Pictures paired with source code

☆ ☆ ☆ ☆

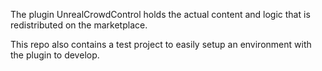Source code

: The plugin UnrealCrowdControl holds the actual content and logic that is redistributed on the marketplace.

This repo also contains a test project to easily setup an environment with the plugin to develop.
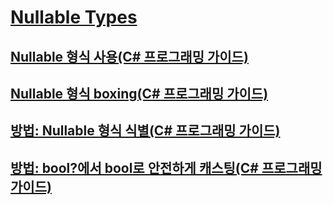 # [Nullable Types](TocOutOfQuery)
## [Nullable 형식 사용(C# 프로그래밍 가이드)](using-nullable-types.md)
## [Nullable 형식 boxing(C# 프로그래밍 가이드)](boxing-nullable-types.md)
## [방법: Nullable 형식 식별(C# 프로그래밍 가이드)](how-to-identify-a-nullable-type.md)
## [방법: bool?에서 bool로 안전하게 캐스팅(C# 프로그래밍 가이드)](how-to-safely-cast-from-bool-to-bool.md)
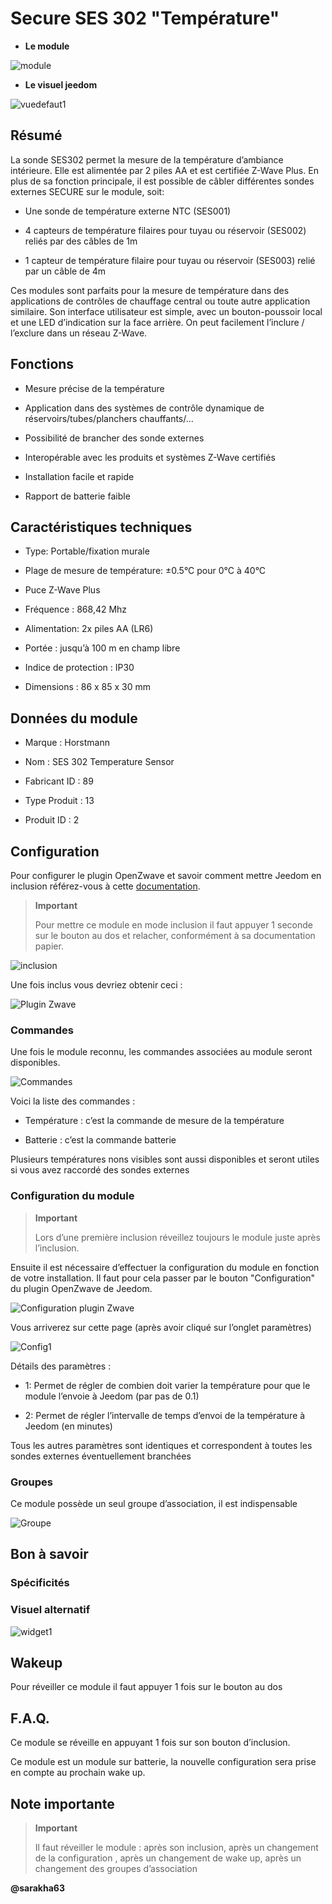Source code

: Secure SES 302 "Température"
============================

-   **Le module**

![module](images/secure.ses302/module.jpg)

-   **Le visuel jeedom**

![vuedefaut1](images/secure.ses302/vuedefaut1.jpg)

Résumé
------

La sonde SES302 permet la mesure de la température d’ambiance
intérieure. Elle est alimentée par 2 piles AA et est certifiée Z-Wave
Plus. En plus de sa fonction principale, il est possible de câbler
différentes sondes externes SECURE sur le module, soit:

-   Une sonde de température externe NTC (SES001)

-   4 capteurs de température filaires pour tuyau ou réservoir (SES002) reliés par des câbles de 1m

-   1 capteur de température filaire pour tuyau ou réservoir (SES003) relié par un câble de 4m

Ces modules sont parfaits pour la mesure de température dans des
applications de contrôles de chauffage central ou toute autre
application similaire. Son interface utilisateur est simple, avec un
bouton-poussoir local et une LED d’indication sur la face arrière. On
peut facilement l’inclure / l’exclure dans un réseau Z-Wave.

Fonctions
---------

-   Mesure précise de la température

-   Application dans des systèmes de contrôle dynamique de réservoirs/tubes/planchers chauffants/…​

-   Possibilité de brancher des sonde externes

-   Interopérable avec les produits et systèmes Z-Wave certifiés

-   Installation facile et rapide

-   Rapport de batterie faible

Caractéristiques techniques
---------------------------

-   Type: Portable/fixation murale

-   Plage de mesure de température: ±0.5°C pour 0°C à 40°C

-   Puce Z-Wave Plus

-   Fréquence : 868,42 Mhz

-   Alimentation: 2x piles AA (LR6)

-   Portée : jusqu’à 100 m en champ libre

-   Indice de protection : IP30

-   Dimensions : 86 x 85 x 30 mm

Données du module
-----------------

-   Marque : Horstmann

-   Nom : SES 302 Temperature Sensor

-   Fabricant ID : 89

-   Type Produit : 13

-   Produit ID : 2

Configuration
-------------

Pour configurer le plugin OpenZwave et savoir comment mettre Jeedom en
inclusion référez-vous à cette
[documentation](https://doc.jeedom.com/fr_FR/plugins/automation%20protocol/openzwave/).

> **Important**
>
> Pour mettre ce module en mode inclusion il faut appuyer 1 seconde sur
> le bouton au dos et relacher, conformément à sa documentation papier.

![inclusion](images/secure.ses302/inclusion.jpg)

Une fois inclus vous devriez obtenir ceci :

![Plugin Zwave](images/secure.ses302/information.jpg)

### Commandes

Une fois le module reconnu, les commandes associées au module seront
disponibles.

![Commandes](images/secure.ses302/commandes.jpg)

Voici la liste des commandes :

-   Température : c’est la commande de mesure de la température

-   Batterie : c’est la commande batterie

Plusieurs températures nons visibles sont aussi disponibles et seront
utiles si vous avez raccordé des sondes externes

### Configuration du module

> **Important**
>
> Lors d’une première inclusion réveillez toujours le module juste après
> l’inclusion.

Ensuite il est nécessaire d’effectuer la configuration du module en
fonction de votre installation. Il faut pour cela passer par le bouton
"Configuration" du plugin OpenZwave de Jeedom.

![Configuration plugin Zwave](images/plugin/bouton_configuration.jpg)

Vous arriverez sur cette page (après avoir cliqué sur l’onglet
paramètres)

![Config1](images/secure.ses302/config1.jpg)

Détails des paramètres :

-   1: Permet de régler de combien doit varier la température pour que le module l’envoie à Jeedom (par pas de 0.1)

-   2: Permet de régler l’intervalle de temps d’envoi de la température à Jeedom (en minutes)

Tous les autres paramètres sont identiques et correspondent à toutes les
sondes externes éventuellement branchées

### Groupes

Ce module possède un seul groupe d’association, il est indispensable

![Groupe](images/secure.ses302/groupe.jpg)

Bon à savoir
------------

### Spécificités

### Visuel alternatif

![widget1](images/secure.ses302/widget1.jpg)

Wakeup
------

Pour réveiller ce module il faut appuyer 1 fois sur le bouton au dos

F.A.Q.
------

Ce module se réveille en appuyant 1 fois sur son bouton d’inclusion.

Ce module est un module sur batterie, la nouvelle configuration sera
prise en compte au prochain wake up.

Note importante
---------------

> **Important**
>
> Il faut réveiller le module : après son inclusion, après un changement
> de la configuration , après un changement de wake up, après un
> changement des groupes d’association

**@sarakha63**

☆ ☆ ☆ ☆

→ **WHAT YOU NEED TO DO**
Leave out any pictures, please, and quote only the lines from the top of the data through the line that contains "câbles de 1m".

→ **EXPECTED ANSWER**
Source code

: The plugin UnrealCrowdControl holds the actual content and logic that is redistributed on the marketplace.

This repo also contains a test project to easily setup an environment with the plugin to develop.
 # [Nullable Types](TocOutOfQuery)
## [Nullable 형식 사용(C# 프로그래밍 가이드)](using-nullable-types.md)
## [Nullable 형식 boxing(C# 프로그래밍 가이드)](boxing-nullable-types.md)
## [방법: Nullable 형식 식별(C# 프로그래밍 가이드)](how-to-identify-a-nullable-type.md)
## [방법: bool?에서 bool로 안전하게 캐스팅(C# 프로그래밍 가이드)](how-to-safely-cast-from-bool-to-bool.md)
Source code

: Secure SES 302 "Température"
============================

-   **Le module**

![module](images/secure.ses302/module.jpg)

-   **Le visuel jeedom**

![vuedefaut1](images/secure.ses302/vuedefaut1.jpg)

Résumé
------

La sonde SES302 permet la mesure de la température d’ambiance
intérieure. Elle est alimentée par 2 piles AA et est certifiée Z-Wave
Plus. En plus de sa fonction principale, il est possible de câbler
différentes sondes externes SECURE sur le module, soit:

-   Une sonde de température externe NTC (SES001)

-   4 capteurs de température filaires pour tuyau ou réservoir (SES002) reliés par des câbles de 1m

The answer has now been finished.